In a deviation from convention, the Booker Prize for 2019 was awarded to two authors – Margaret Atwood and Bernardine Evaristo. While Atwood was awarded the prestigious award for “The Testaments,” a sequel to “A Handmaid’s Tale,” Evaristo won for her book “Girl, Woman, Other.”
And the two women have created history by winning the prize. At 79, Atwood is the oldest recipient of the award. This is her second Booker Prize – she had earlier won the award in 2000 for her work “The Blind Assassin.” Evaristo is the first black woman to have ever won the prize.

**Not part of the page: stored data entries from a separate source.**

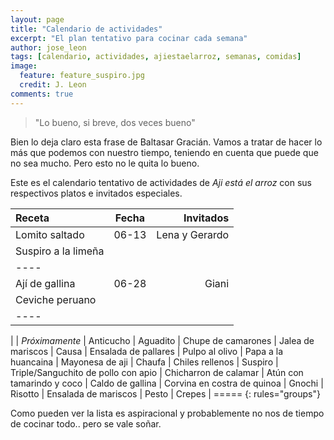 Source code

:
 ```yaml
---
layout: page
title: "Calendario de actividades"
excerpt: "El plan tentativo para cocinar cada semana"
author: jose_leon
tags: [calendario, actividades, ajiestaelarroz, semanas, comidas]
image:
  feature: feature_suspiro.jpg
  credit: J. Leon
comments: true
---
```

> "Lo bueno, si breve, dos veces bueno"

Bien lo deja claro esta frase de Baltasar Gracián. Vamos a tratar de hacer lo más que podemos con nuestro tiempo, teniendo en cuenta que puede que no sea mucho. Pero esto no le quita lo bueno. 

Este es el calendario tentativo de actividades de _Aji está el arroz_ con sus respectivos platos e invitados especiales. 


| Receta | Fecha | Invitados |
|:--------|:-------:|--------:|
| Lomito saltado        | 06-13   | Lena y Gerardo   |
| Suspiro a la limeña   |    |    |
|----
| Ají de gallina        | 06-28   | Giani   |
| Ceviche peruano       |    |    |
|----
| 
| _Próximamente_
| Anticucho
| Aguadito
| Chupe de camarones
| Jalea de mariscos
| Causa
| Ensalada de pallares
| Pulpo al olivo
| Papa a la huancaina
| Mayonesa de aji
| Chaufa
| Chiles rellenos
| Suspiro
| Triple/Sanguchito de pollo con apio
| Chicharron de calamar
| Atún con tamarindo y coco
| Caldo de gallina
| Corvina en costra de quinoa
| Gnochi
| Risotto
| Ensalada de mariscos
| Pesto
| Crepes
| =====
{: rules="groups"}

Como pueden ver la lista es aspiracional y probablemente no nos de tiempo de cocinar todo.. pero se vale soñar.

This is only the third time in the history of the Prize that two authors have been declared joint winners. As a matter of fact, the awards changed its rules in 1993 explicitly state that “the prize may not be divided or withheld” after the second two-author win.
But this time was different. And the jury admitted that they were not able to make a decision about the winner.

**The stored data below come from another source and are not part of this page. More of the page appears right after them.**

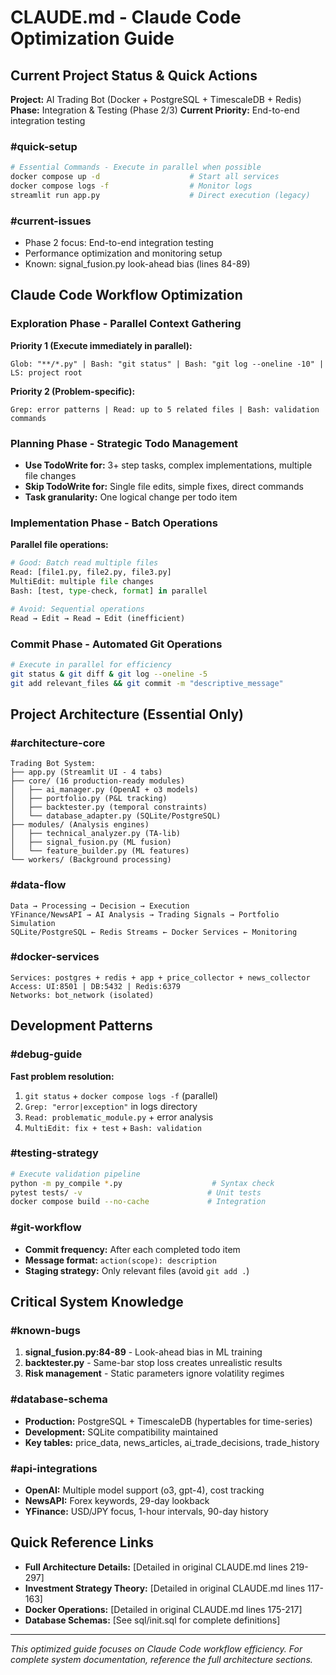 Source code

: # CLAUDE.md - Claude Code Optimization Guide

## Current Project Status & Quick Actions

**Project:** AI Trading Bot (Docker + PostgreSQL + TimescaleDB + Redis)
**Phase:** Integration & Testing (Phase 2/3)
**Current Priority:** End-to-end integration testing

### #quick-setup
```bash
# Essential Commands - Execute in parallel when possible
docker compose up -d                    # Start all services
docker compose logs -f                  # Monitor logs
streamlit run app.py                    # Direct execution (legacy)
```

### #current-issues  
- Phase 2 focus: End-to-end integration testing
- Performance optimization and monitoring setup
- Known: signal_fusion.py look-ahead bias (lines 84-89)

## Claude Code Workflow Optimization

### Exploration Phase - Parallel Context Gathering
**Priority 1 (Execute immediately in parallel):**
```
Glob: "**/*.py" | Bash: "git status" | Bash: "git log --oneline -10" | LS: project root
```

**Priority 2 (Problem-specific):**
```
Grep: error patterns | Read: up to 5 related files | Bash: validation commands
```

### Planning Phase - Strategic Todo Management
- **Use TodoWrite for:** 3+ step tasks, complex implementations, multiple file changes
- **Skip TodoWrite for:** Single file edits, simple fixes, direct commands
- **Task granularity:** One logical change per todo item

### Implementation Phase - Batch Operations
**Parallel file operations:**
```python
# Good: Batch read multiple files
Read: [file1.py, file2.py, file3.py]
MultiEdit: multiple file changes
Bash: [test, type-check, format] in parallel

# Avoid: Sequential operations
Read → Edit → Read → Edit (inefficient)
```

### Commit Phase - Automated Git Operations
```bash
# Execute in parallel for efficiency
git status & git diff & git log --oneline -5
git add relevant_files && git commit -m "descriptive_message"
```

## Project Architecture (Essential Only)

### #architecture-core
```
Trading Bot System:
├── app.py (Streamlit UI - 4 tabs)
├── core/ (16 production-ready modules)
│   ├── ai_manager.py (OpenAI + o3 models)
│   ├── portfolio.py (P&L tracking)
│   ├── backtester.py (temporal constraints)
│   └── database_adapter.py (SQLite/PostgreSQL)
├── modules/ (Analysis engines)
│   ├── technical_analyzer.py (TA-lib)
│   ├── signal_fusion.py (ML fusion)
│   └── feature_builder.py (ML features)
└── workers/ (Background processing)
```

### #data-flow
```
Data → Processing → Decision → Execution
YFinance/NewsAPI → AI Analysis → Trading Signals → Portfolio Simulation
SQLite/PostgreSQL ← Redis Streams ← Docker Services ← Monitoring
```

### #docker-services
```
Services: postgres + redis + app + price_collector + news_collector
Access: UI:8501 | DB:5432 | Redis:6379
Networks: bot_network (isolated)
```

## Development Patterns

### #debug-guide
**Fast problem resolution:**
1. `git status` + `docker compose logs -f` (parallel)
2. `Grep: "error|exception"` in logs directory
3. `Read: problematic_module.py` + error analysis
4. `MultiEdit: fix + test` + `Bash: validation`

### #testing-strategy  
```bash
# Execute validation pipeline
python -m py_compile *.py                    # Syntax check
pytest tests/ -v                            # Unit tests  
docker compose build --no-cache             # Integration
```

### #git-workflow
- **Commit frequency:** After each completed todo item
- **Message format:** `action(scope): description`
- **Staging strategy:** Only relevant files (avoid `git add .`)

## Critical System Knowledge

### #known-bugs
1. **signal_fusion.py:84-89** - Look-ahead bias in ML training
2. **backtester.py** - Same-bar stop loss creates unrealistic results
3. **Risk management** - Static parameters ignore volatility regimes

### #database-schema
- **Production:** PostgreSQL + TimescaleDB (hypertables for time-series)
- **Development:** SQLite compatibility maintained
- **Key tables:** price_data, news_articles, ai_trade_decisions, trade_history

### #api-integrations
- **OpenAI:** Multiple model support (o3, gpt-4), cost tracking
- **NewsAPI:** Forex keywords, 29-day lookback
- **YFinance:** USD/JPY focus, 1-hour intervals, 90-day history

## Quick Reference Links

- **Full Architecture Details:** [Detailed in original CLAUDE.md lines 219-297]
- **Investment Strategy Theory:** [Detailed in original CLAUDE.md lines 117-163]  
- **Docker Operations:** [Detailed in original CLAUDE.md lines 175-217]
- **Database Schemas:** [See sql/init.sql for complete definitions]

---
*This optimized guide focuses on Claude Code workflow efficiency. For complete system documentation, reference the full architecture sections.*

“Over an agonizing five hours, the 2019 Booker Prize judges discussed all of the much-loved books on their shortlist, and found it impossible to single out one winner,” said Gaby Wood, literary director of the Booker Prize Foundation, in a statement.
As a result, the prize money of 50,000 pounds will be split between the two recipients.
Lucy Ellmann, Chigozie Obioma, Salman Rushdie, and Elif Shafak made it to the shortlist of the awards.